In biometric and biomedical applications, a special transporting mechanism must be designed for the ${\mu}$TAS (micro total analysis system) to move samples and reagents through the microchannels that connect the unit procedure components in the system. An important issue for this miniaturization and integration is microfluid management technique, i.e., microfluid transportation, metering, and mixing. In view of this, this study presents an optimal fuzzy sliding-mode control (OFSMC) design based on the 8051 microprocessor and implementation of a complete microfluidic manipulated system implementation of biochip system with a pneumatic pumping actuator, a feedback-signal photodiodes and flowmeter.
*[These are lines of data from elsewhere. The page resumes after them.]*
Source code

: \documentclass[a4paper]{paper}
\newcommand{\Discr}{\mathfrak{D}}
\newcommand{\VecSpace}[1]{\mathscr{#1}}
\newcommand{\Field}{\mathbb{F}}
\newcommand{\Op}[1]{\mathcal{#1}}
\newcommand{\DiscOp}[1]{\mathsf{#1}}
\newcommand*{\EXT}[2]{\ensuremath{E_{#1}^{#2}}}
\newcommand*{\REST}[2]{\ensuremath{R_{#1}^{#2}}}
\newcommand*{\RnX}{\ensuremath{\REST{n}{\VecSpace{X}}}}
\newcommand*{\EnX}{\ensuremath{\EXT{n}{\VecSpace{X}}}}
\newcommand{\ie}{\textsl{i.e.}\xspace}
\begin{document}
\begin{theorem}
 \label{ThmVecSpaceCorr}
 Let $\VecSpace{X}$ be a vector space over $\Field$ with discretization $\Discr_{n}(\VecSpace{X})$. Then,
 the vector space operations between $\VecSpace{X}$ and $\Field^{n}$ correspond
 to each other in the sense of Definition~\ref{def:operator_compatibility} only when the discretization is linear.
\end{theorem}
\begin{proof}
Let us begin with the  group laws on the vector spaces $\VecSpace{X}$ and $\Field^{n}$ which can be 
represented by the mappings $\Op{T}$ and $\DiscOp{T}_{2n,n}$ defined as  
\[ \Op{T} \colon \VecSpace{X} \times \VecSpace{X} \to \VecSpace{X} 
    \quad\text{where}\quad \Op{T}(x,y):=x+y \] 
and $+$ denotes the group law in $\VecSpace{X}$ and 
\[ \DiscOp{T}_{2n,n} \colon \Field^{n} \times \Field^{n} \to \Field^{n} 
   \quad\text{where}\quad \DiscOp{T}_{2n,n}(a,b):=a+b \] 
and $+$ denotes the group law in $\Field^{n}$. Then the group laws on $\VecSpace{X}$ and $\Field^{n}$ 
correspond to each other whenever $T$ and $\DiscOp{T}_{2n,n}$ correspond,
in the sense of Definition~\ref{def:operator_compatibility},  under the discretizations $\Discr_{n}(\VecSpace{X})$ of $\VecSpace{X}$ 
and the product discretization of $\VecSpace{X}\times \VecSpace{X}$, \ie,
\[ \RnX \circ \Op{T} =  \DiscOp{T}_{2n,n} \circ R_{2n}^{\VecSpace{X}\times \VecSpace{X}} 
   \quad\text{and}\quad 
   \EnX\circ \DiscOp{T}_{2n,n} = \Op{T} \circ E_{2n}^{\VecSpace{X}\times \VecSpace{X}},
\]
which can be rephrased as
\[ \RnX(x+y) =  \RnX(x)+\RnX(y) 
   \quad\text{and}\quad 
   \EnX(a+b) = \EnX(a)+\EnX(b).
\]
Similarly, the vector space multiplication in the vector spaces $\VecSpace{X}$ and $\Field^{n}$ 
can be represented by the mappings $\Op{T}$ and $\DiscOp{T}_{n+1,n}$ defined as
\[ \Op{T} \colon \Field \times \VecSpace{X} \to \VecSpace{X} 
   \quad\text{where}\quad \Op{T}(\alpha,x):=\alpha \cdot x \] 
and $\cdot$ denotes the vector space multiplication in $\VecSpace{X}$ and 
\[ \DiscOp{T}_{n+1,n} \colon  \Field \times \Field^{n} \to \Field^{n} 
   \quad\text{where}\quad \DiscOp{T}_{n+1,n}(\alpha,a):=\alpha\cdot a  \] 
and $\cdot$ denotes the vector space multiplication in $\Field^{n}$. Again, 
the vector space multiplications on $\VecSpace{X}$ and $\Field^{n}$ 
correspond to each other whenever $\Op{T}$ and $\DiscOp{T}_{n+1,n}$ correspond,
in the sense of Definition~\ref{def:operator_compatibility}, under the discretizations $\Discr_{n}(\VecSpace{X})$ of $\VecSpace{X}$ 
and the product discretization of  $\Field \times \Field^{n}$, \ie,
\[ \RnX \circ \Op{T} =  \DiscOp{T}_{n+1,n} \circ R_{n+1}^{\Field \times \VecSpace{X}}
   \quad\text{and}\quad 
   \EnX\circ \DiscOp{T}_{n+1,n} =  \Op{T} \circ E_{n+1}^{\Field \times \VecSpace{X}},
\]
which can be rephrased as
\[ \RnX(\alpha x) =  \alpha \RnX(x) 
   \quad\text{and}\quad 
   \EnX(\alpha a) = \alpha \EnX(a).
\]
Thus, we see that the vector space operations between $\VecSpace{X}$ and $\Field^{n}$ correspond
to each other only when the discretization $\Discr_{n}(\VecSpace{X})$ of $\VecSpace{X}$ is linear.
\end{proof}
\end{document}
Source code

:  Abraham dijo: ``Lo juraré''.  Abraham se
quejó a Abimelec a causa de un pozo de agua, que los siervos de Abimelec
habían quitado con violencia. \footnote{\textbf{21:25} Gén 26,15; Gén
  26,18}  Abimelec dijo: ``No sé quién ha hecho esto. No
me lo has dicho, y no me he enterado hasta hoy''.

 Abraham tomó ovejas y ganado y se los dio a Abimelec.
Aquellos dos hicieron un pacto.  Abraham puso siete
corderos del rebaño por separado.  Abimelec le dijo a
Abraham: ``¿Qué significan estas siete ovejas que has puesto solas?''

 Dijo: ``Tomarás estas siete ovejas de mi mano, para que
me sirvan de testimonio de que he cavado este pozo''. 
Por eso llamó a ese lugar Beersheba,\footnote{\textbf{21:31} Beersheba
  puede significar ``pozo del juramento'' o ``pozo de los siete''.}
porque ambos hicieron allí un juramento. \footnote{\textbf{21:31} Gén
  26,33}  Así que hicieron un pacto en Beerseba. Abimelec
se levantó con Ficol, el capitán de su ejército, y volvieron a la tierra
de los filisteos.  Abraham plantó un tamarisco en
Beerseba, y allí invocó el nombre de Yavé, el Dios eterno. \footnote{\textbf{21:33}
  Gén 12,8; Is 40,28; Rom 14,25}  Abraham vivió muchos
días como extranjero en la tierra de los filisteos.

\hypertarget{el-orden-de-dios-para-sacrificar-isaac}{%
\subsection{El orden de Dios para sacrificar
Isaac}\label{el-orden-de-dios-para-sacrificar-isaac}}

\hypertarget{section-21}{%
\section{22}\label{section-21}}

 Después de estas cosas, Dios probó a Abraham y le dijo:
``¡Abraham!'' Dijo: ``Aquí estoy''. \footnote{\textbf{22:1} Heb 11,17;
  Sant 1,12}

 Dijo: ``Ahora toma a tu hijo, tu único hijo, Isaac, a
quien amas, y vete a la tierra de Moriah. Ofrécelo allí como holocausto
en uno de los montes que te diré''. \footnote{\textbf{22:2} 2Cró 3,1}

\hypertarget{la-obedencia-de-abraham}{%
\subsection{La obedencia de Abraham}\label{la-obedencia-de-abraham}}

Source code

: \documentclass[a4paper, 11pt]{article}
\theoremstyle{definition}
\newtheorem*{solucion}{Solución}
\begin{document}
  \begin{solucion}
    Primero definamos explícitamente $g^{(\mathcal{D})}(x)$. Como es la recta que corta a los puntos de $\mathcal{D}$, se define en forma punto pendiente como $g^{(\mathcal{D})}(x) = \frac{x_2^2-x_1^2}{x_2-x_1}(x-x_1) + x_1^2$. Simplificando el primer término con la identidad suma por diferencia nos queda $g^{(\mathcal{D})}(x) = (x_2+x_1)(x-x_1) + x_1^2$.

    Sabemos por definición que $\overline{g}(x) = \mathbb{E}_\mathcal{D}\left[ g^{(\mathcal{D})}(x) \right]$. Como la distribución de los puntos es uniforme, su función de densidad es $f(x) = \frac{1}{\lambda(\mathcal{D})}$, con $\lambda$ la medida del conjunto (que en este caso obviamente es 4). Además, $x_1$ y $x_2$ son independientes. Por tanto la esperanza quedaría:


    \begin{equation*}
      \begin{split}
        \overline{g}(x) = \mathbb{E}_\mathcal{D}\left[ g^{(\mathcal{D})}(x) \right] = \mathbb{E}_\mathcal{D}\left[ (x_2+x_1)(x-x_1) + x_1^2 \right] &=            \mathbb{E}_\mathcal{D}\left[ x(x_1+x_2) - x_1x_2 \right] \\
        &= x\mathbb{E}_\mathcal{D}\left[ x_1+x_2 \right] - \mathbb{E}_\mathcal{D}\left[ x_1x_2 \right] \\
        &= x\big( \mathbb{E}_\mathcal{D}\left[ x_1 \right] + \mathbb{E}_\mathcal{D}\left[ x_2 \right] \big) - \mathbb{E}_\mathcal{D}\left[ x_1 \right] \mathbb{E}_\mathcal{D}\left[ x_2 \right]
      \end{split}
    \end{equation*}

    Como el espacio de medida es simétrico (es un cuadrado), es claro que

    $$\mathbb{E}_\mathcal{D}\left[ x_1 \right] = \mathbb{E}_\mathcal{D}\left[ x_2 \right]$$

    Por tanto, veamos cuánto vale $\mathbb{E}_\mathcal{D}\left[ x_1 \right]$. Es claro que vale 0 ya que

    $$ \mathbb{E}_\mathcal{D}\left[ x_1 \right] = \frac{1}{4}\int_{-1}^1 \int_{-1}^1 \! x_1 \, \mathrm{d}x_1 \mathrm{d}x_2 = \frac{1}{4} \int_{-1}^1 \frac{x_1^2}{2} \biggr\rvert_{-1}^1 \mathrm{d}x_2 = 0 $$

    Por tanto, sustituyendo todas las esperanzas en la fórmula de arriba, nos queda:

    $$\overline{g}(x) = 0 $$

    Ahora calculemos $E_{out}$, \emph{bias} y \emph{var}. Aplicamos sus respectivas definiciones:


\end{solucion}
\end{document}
The new microfluid management technique successfully improved the efficiency of molecular biology reaction by increasing the velocity of the target nucleic acid molecules, which increases the effective collision into the probe molecules as the target molecules flow back and forth. Therefore, this hybridization chip was able to increase hybridization signal 6-fold and reduce non-specific target-probe binding and background noises within 30 minutes, as compared to conventional hybridization methods, which may take from 4 hours to overnight. In addition, the new technique was also used in DNA extraction. When serum existed in the fluid, the extraction efficiency of immobilized beads with solution flowing back and forth was 88-fold higher than that of free-beads.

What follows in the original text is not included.